Earlier this week I reblogged the launch of Blog for Mental Health 2014, a movement to raise awareness of and destigmatize Mental Health issues, diagnoses, and concerns. Here is my pledge:
I pledge my commitment to the Blog for Mental Health 2014 Project. I will blog about mental health topics not only for myself, but for others. By displaying this badge, I show my pride, dedication, and acceptance for mental health. I use this to promote mental health education in the struggle to erase stigma. ~ A Canvas of the Minds
A new blogging acquaintance of mine, wrote an article on her blog, Crazy Good Parent, “Naming Names: Why “The Mentally Ill” Is The Wrong Thing To Call Us.” In this article she brings up the issue of how those of us who experience mental health “issues” are labelled by ourselves and by others and how the term “Mentally Ill” is a term which automatically instills negative connotations and responses both in us and in those who believe they do not experience such difficulties. She shared that one of our mutual blogging friends has coined the term, “Neurodiverse,” as a positive and constructive label, which eradicates the false wall separating us from the rest of the population. I agree.

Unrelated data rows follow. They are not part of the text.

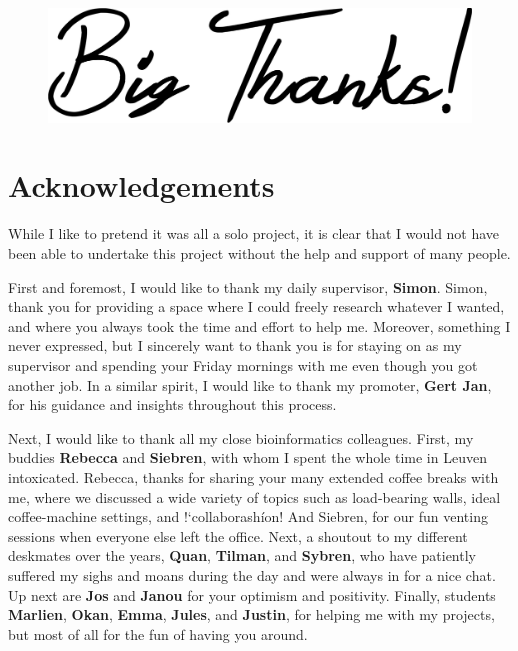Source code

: \vspace*{\fill}
\begin{figure}[H]
    \centering
    \includegraphics[width=0.8\linewidth]{ch.appendix/imgs/bigthanks.png}
\end{figure}
\vspace*{\fill}

\newpage

\section{Acknowledgements}

\noindent
While I like to pretend it was all a solo project, it is clear that I would not have been able to undertake this project without the help and support of many people.

\bigbreak \noindent
First and foremost, I would like to thank my daily supervisor, \textbf{Simon}. Simon, thank you for providing a space where I could freely research whatever I wanted, and where you always took the time and effort to help me. Moreover, something I never expressed, but I sincerely want to thank you is for staying on as my supervisor and spending your Friday mornings with me even though you got another job. In a similar spirit, I would like to thank my promoter, \textbf{Gert Jan}, for his guidance and insights throughout this process.

\bigbreak \noindent
Next, I would like to thank all my close bioinformatics colleagues. First, my buddies \textbf{Rebecca} and \textbf{Siebren}, with whom I spent the whole time in Leuven intoxicated. Rebecca, thanks for sharing your many extended coffee breaks with me, where we discussed a wide variety of topics such as load-bearing walls, ideal coffee-machine settings, and !`collaborash\'ion! And Siebren, for our fun venting sessions when everyone else left the office. Next, a shoutout to my different deskmates over the years, \textbf{Quan}, \textbf{Tilman}, and \textbf{Sybren}, who have patiently suffered my sighs and moans during the day and were always in for a nice chat. Up next are \textbf{Jos} and \textbf{Janou} for your optimism and positivity. Finally,  students \textbf{Marlien}, \textbf{Okan}, \textbf{Emma}, \textbf{Jules}, and \textbf{Justin}, for helping me with my projects, but most of all for the fun of having you around. 

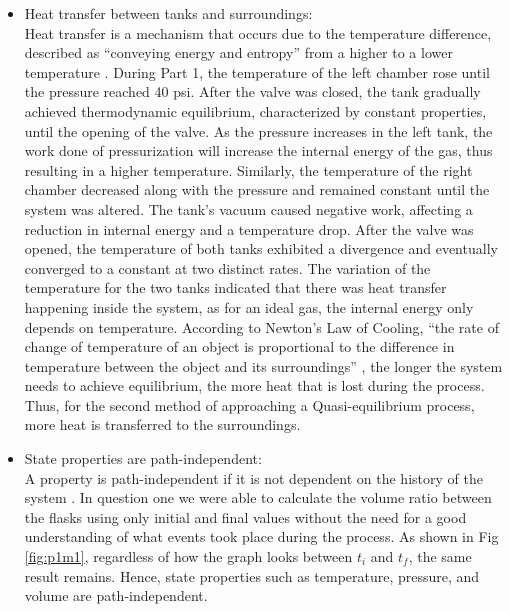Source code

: \documentclass[12pt]{article}
\begin{document}
\begin{itemize}
    \item Heat transfer between tanks and surroundings: \\
    Heat transfer is a mechanism that occurs due to the temperature difference, described as “conveying energy and entropy” from a higher to a lower temperature \autocite{heat-transfer-britannica}. During Part 1, the temperature of the left chamber rose until the pressure reached 40 psi. After the valve was closed, the tank gradually achieved thermodynamic equilibrium, characterized by constant properties, until the opening of the valve. As the pressure increases in the left tank, the work done of pressurization will increase the internal energy of the gas, thus resulting in a higher temperature. Similarly, the temperature of the right chamber decreased along with the pressure and remained constant until the system was altered. The tank’s vacuum caused negative work, affecting a reduction in internal energy and a temperature drop.
    After the valve was opened, the temperature of both tanks exhibited a divergence and eventually converged to a constant at two distinct rates. The variation of the temperature for the two tanks indicated that there was heat transfer happening inside the system, as for an ideal gas, the internal energy only depends on temperature. According to Newton’s Law of Cooling, “the rate of change of temperature of an object is proportional to the difference in temperature between the object and its surroundings” \autocite{newton-law-of-cooling}, the longer the system needs to achieve equilibrium, the more heat that is lost during the process. Thus, for the second method of approaching a Quasi-equilibrium process, more heat is transferred to the surroundings.
    \item State properties are path-independent:\\
    A property is path-independent if it is not dependent on the history of the system \autocite{chandra2016energy}. In question one we were able to calculate the volume ratio between the flasks using only initial and final values without the need for a good understanding of what events took place during the process. As shown in Fig \ref{fig:p1m1}, regardless of how the graph looks between $t_i$ and $t_f$, the same result remains. Hence, state properties such as temperature, pressure, and volume are path-independent.
\end{itemize}
\end{document}
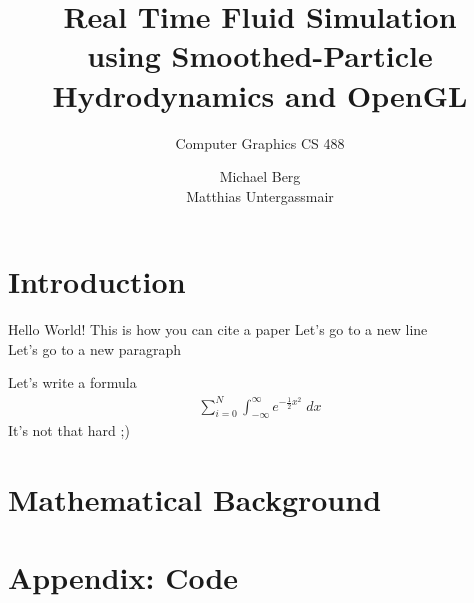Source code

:\documentclass[fontsize=11pt]{scrartcl}
\title{Real Time Fluid Simulation \\ \smaller using Smoothed-Particle Hydrodynamics and OpenGL}
\subtitle{Computer Graphics CS 488}
\author{Michael Berg \\ Matthias Untergassmair}
\begin{document}
\maketitle


\clearpage

\section{Introduction}
%
Hello World! This is how you can cite a paper \cite{realtimerendering} Let's go to a new line \\
Let's go to a new paragraph \par\medskip
Let's write a formula
\begin{align*}
	\sum_{i=0}^N \int_{-\infty}^\infty e^{-\frac{1}{2}x^2} \; dx
\end{align*}
%
It's not that hard ;)

\section{Mathematical Background}

\section*{Appendix: Code}



\clearpage
\nocite{*}
\printbibliography
\end{document}

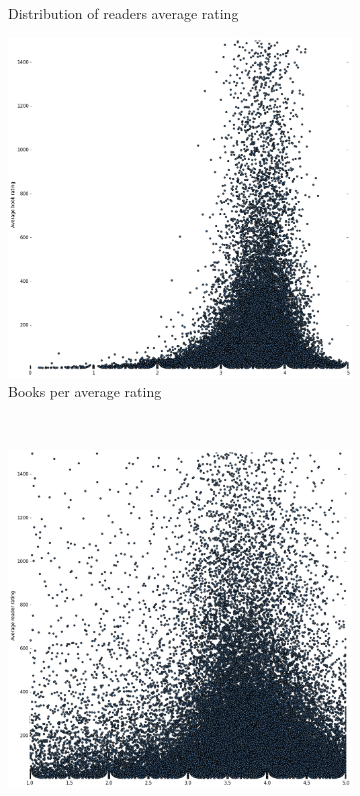 \documentclass[11pt]{article}
\begin{document}
\begin{figure}
\begin{subfigure}[b]{0.5\textwidth}
                \caption{Distribution of readers average rating}
        \end{subfigure}

        \begin{subfigure}[b]{0.5\textwidth}
                \includegraphics[width=\textwidth]{images/book_scatter_1500}
                \caption{Books per average rating}
        \end{subfigure}%
        ~ %
        \begin{subfigure}[b]{0.5\textwidth}
                \includegraphics[width=\textwidth]{images/user_scatter_1500}

\end{subfigure}
\end{figure}
\end{document}
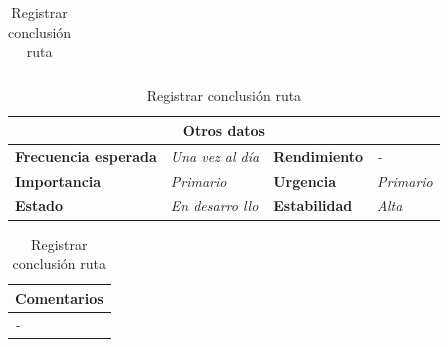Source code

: \documentclass[12pt,spanish]{article}
\begin{document}
\begin{table}[H]
\begin{tabular}{|m{12pt}|m{19.66cm}|}
		
	\end{tabular}
	
	\vspace{0.5cm}
	
	\begin{tabular}{|m{3.75cm}|m{3.75cm}|m{3.75cm}|m{3.8cm}|}
		\hline
		\multicolumn{4}{|c|}{\textbf{Otros datos}} \\
		\hline
		\textbf{Frecuencia esperada} & \textit{Una vez al día} & \textbf{Rendimiento} & \textit{-} \\
		\hline
		\textbf{Importancia} & \textit{Primario} & \textbf{Urgencia} & \textit{Primario} \\
		\hline
		\textbf{Estado} & \textit{En desarro
		llo} & \textbf{Estabilidad} & \textit{Alta} \\
		\hline
	\end{tabular}
	
	\vspace{1cm}
	
	\begin{tabular}{|m{16.2cm}|}
		\hline
		\textbf{Comentarios} \\
		\hline
		\textit{-} \\
		\hline
	\end{tabular}
	
	\caption{Registrar conclusión ruta}
	
\end{table}
\end{document}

The truth of the matter is that there truly is no such thing as “normal.” Normal is a statistical construct to classify and categorize a standard by which a statistically represented 80% of the population can feel comfortable and at ease about themselves because they fall into what is considered to be a “normal” range. The truth is that these kinds of statistical representations tend to follow a curved spectrum from a low, rising to a peak, then going back down to a low. The “normal” portion of the curve is where 80% of those tested fall on that curve. It’s actually where “grading on the curve” came from and why people who actually either studied more or understood the material better or easier came to be ostracized and criticized by those who fell in the “normal” range, because they raised the curve and expectations of the educators who used that method of grading. At any rate, the point is, that there is always a spectrum or range from low to high with which people function whether it be socially, intellectually, cognitively (the two are not really the same), or by any other operational measure.
It’s taken me a very long time to realize and accept that the things I have been criticized and blamed for, things which I have hated myself for, were things which were not correctly identified, understood, or taught about.
We toss about and misappropriate mental health diagnoses and joke about them the way Archie Bunker used to tell his bigoted racial jokes, getting canned laughter and increases in popularity because it makes us feel better to pretend that there is a “them” we are not part of, which makes “us” better. This is a big lie which keeps us sick and dysfunctional in our world, creating divisions and hiding the fact that we not only believe that there is such a thing as the “deserving poor,” but that there is also such a thing as mentally ill people who are worthy of dignity, support, encouragement, and respect and those who are not.
Once upon a time in America those who had visible physical deformities, with corresponding intellectual and cognitive delays and disabilities, were treated horrifically. In some places that may still be true today. However, we now have things like Special Olympics where the people who experience these differences are still taught to respect themselves, each other, and to work to the best of their abilities, within the context of who they are and what they have to reach to achieve whatever they think they can achieve.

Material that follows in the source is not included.